Earthquakes, floods, global warming, car bombs, failed careers, failed waistbands, too much stuff, too much cake, too much noise, too much too much...

It can definitely be easy to succumb to the negative around us. I know I've spent much of my life waiting for the next bad thing to happen. I have posted about this before: I have somehow become quite familiar with the noise inside my head that instructs me that the inevitable outcome of whatever is presently receiving my focus is doomed to failure in some way. Whether my focus be on money, marriage, or marmalade, there seems to be an incessant need on the part of my good old fashioned ego to run amok through my carefully constructed thoughts, kicking them around like a bunch of mischievous gremlins at a mud puddle convention.

And let's face it, my thoughts are not that carefully constructed. They can be lazy, negative, downright sloppy little gits whose only goal for the future is to trample over the present. These crummy, perpetually hungry thoughts feast upon my greatest hope for myself like my greatest hope for myself is the last pork chop at the apple sauce buffet. They came they saw, they chewed it all up leaving nothing but a bare bone on the plate in their wake.

Great. Now I'm feeling peckish.

Well there is good news in all this, yes? The good news is that at any moment, a new better thought can replace a crap thought and then a whole new series of better thoughts can replace their predecessors. And the beat goes on.

Is it possible to re-train our minds to wait for the next good thing to happen, instead? And then when we reach that point is it possible to train our minds to stop waiting for anything to happen? Isn't it possible to enjoy what is happening now? I think it is.

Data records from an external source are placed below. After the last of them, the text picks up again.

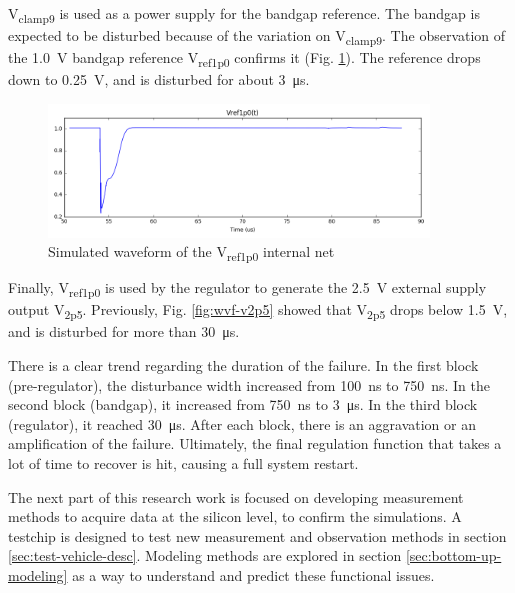 V\textsubscript{clamp9} is used as a power supply for the bandgap reference.
The bandgap is expected to be disturbed because of the variation on V\textsubscript{clamp9}.
The observation of the \SI{1.0}{\volt} bandgap reference V\textsubscript{ref1p0} confirms it (Fig. \ref{fig:wvf-v1p0}).
The reference drops down to \SI{0.25}{\volt}, and is disturbed for about \SI{3}{\micro\second}.

\begin{figure}[!h]
  \centering
  \includegraphics[width=0.9\textwidth]{src/3/figures/v1p0.png}
  \caption{Simulated waveform of the V\textsubscript{ref1p0} internal net}
  \label{fig:wvf-v1p0}
\end{figure}

Finally, V\textsubscript{ref1p0} is used by the regulator to generate the \SI{2.5}{\volt} external supply output V\textsubscript{2p5}.
Previously,  Fig. \ref{fig:wvf-v2p5} showed that V\textsubscript{2p5} drops below \SI{1.5}{\volt}, and is disturbed for more than \SI{30}{\micro\second}.

There is a clear trend regarding the duration of the failure.
In the first block (pre-regulator), the disturbance width increased from \SI{100}{\nano\second} to \SI{750}{\nano\second}.
In the second block (bandgap), it increased from \SI{750}{\nano\second} to \SI{3}{\micro\second}.
In the third block (regulator), it reached \SI{30}{\micro\second}.
After each block, there is an aggravation or an amplification of the failure.
Ultimately, the final regulation function that takes a lot of time to recover is hit, causing a full system restart.

The next part of this research work is focused on developing measurement methods to acquire data at the silicon level, to confirm the simulations.
A testchip is designed to test new measurement and observation methods in section \ref{sec:test-vehicle-desc}.
Modeling methods are explored in section \ref{sec:bottom-up-modeling} as a way to understand and predict these functional issues.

The other day, I was doing some organizational/administration work for my Arbonne business while my little boy was sleeping. My oldest son, Zachary, was fluttering about, watching an educational program on Public Television. (I offer the specificity regarding the programing to my own ego who berates me constantly for letting my son watch TV in the first place. I really should be a crafting/ exploring nature outside/and teaching with Young Einstein cards all day kind of Mom. Note to self: After posting this, take Zach outside and look at ants. )
Anyhoo, when the program was over, Zach asked me to read him a book. So we settled down and read his Cars etcha-sketch book and drew different cars for a while. I found myself listening to Zachary's sweet little 2 1/2 year old voice and suddenly I fast forwarded to the me as his Mom in 20 years from now. The me in 20 years from now is a Mom of two young men who don't need or want to sit around and read story books with her anymore. The me in 20 years from now stood behind the me from right now, lingering over my shoulder. Together, she and I listened to this sweet, high voice of my little boy trilling to me about cars. And I felt my future self asking my present self to pay attention. These moments, I felt her advising, are fleeting. And they will disappear from out of nowhere.

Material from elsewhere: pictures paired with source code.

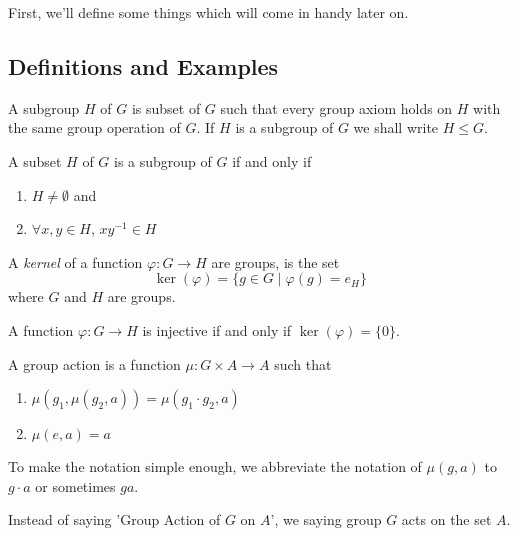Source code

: First, we'll define some things which will come in handy later on.
\subsection{Definitions and Examples}

\begin{definition}
    A subgroup $H$ of $G$ is subset of $G$ such that every group axiom holds on $H$ with the same group operation of $G$.
    If $H$ is a subgroup of $G$ we shall write $H \le G$.
\end{definition}

\begin{proposition}
    A subset $H$ of $G$ is a subgroup of $G$ if and only if
    \begin{enumerate}
        \item $H \neq \emptyset$ and
        \item $\forall x,y \in H$, $xy^{-1} \in H$
    \end{enumerate}
\end{proposition}

\begin{definition}
    A \textit{kernel} of a function $\varphi : G \to H$ are groups, is the set 
    \[ \ker(\varphi) = \{ g \in G \mid \varphi(g)=e_H \} \]
    where $G$ and $H$ are groups.
\end{definition}

\begin{proposition}
    A function $\varphi : G \to H$ is injective if and only if 
    $\ker (\varphi) = \{0\} $.
\end{proposition}

\begin{definition}
    A group action is a function $\mu : G \times A \to A$ such that
    \begin{enumerate}
        \item $\mu(g_1, \mu(g_2,a))=\mu(g_1 \cdot g_2,a)$
        \item $\mu(e,a)=a$
    \end{enumerate}
    To make the notation simple enough, we abbreviate the notation of
    $\mu(g,a)$ to $g \cdot a$ or sometimes $ga$.    
\end{definition}

\begin{remark}
    Instead of saying 'Group Action of $G$ on $A$', we saying group $G$
    acts on the set $A$. 
\end{remark}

These moments at home alone with my boys, sigh. Beautiful, rewarding, exquisite, incomparable. Yet, at times they may not be very stimulating and at times they may even be a bit boring. They are also in fact so tremendously precious. Zachary's little voice... Listening to that voice in retrospect as my future self, from a point in time that my present self had not yet arrived, plugged me back into the now moment. I almost thanked my future self for the check in, as if she had actually been standing there beside me the whole time.

Maybe she was. Maybe we all have that future, wiser self guiding our steps through these perceived trials and tribulations reminding us of the present. Maybe we just need to listen to that voice because from the perspective of our future, wiser selves maybe these trials and tribulations are really just the happenings of another moment in time. This moment in this time.

So I'll take my focus off the natural disasters (which I can't control) and imagined failures of my youth and my waistband (which, let's face it, I can control) and I'll put that focus right here, right now.